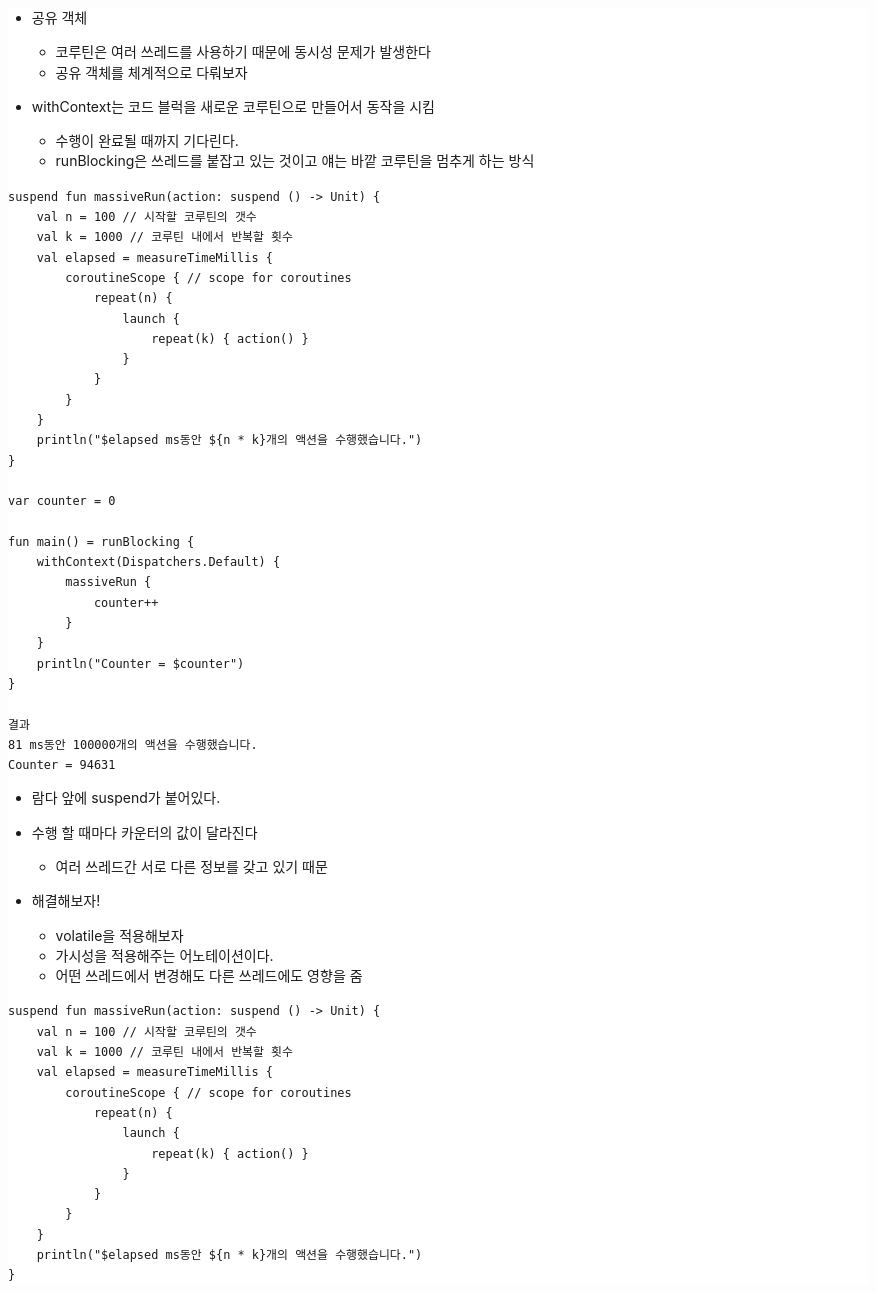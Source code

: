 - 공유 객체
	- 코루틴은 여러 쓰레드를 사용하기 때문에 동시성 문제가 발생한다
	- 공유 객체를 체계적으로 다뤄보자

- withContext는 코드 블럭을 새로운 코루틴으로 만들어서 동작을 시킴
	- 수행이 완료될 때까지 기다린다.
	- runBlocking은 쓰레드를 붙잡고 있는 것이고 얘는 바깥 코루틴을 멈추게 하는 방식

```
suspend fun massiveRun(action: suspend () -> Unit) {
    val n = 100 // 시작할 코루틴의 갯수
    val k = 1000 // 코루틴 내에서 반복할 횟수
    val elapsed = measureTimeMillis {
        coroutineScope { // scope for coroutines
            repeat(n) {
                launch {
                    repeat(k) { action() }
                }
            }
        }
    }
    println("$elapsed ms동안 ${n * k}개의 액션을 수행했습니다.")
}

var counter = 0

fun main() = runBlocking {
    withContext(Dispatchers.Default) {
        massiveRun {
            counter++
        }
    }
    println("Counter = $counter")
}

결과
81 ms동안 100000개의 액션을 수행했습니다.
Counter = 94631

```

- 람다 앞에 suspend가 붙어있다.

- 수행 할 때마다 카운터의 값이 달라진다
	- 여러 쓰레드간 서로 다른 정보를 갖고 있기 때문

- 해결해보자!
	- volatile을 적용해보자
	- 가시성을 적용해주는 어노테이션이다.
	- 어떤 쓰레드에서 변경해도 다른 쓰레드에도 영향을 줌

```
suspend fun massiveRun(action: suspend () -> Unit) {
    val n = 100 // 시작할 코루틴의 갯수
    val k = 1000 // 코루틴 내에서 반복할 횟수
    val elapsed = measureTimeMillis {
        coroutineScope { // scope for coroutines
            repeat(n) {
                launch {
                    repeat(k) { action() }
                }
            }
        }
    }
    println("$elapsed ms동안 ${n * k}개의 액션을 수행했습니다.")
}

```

_Activity_. Set down only the lines running from the line with "- volatile을 적용해보자" to the end of the entries above, both included, exactly as they stand.

_Output for this exercise_.
	- volatile을 적용해보자
	- 가시성을 적용해주는 어노테이션이다.
	- 어떤 쓰레드에서 변경해도 다른 쓰레드에도 영향을 줌

```
suspend fun massiveRun(action: suspend () -> Unit) {
    val n = 100 // 시작할 코루틴의 갯수
    val k = 1000 // 코루틴 내에서 반복할 횟수
    val elapsed = measureTimeMillis {
        coroutineScope { // scope for coroutines
            repeat(n) {
                launch {
                    repeat(k) { action() }
                }
            }
        }
    }
    println("$elapsed ms동안 ${n * k}개의 액션을 수행했습니다.")
}

```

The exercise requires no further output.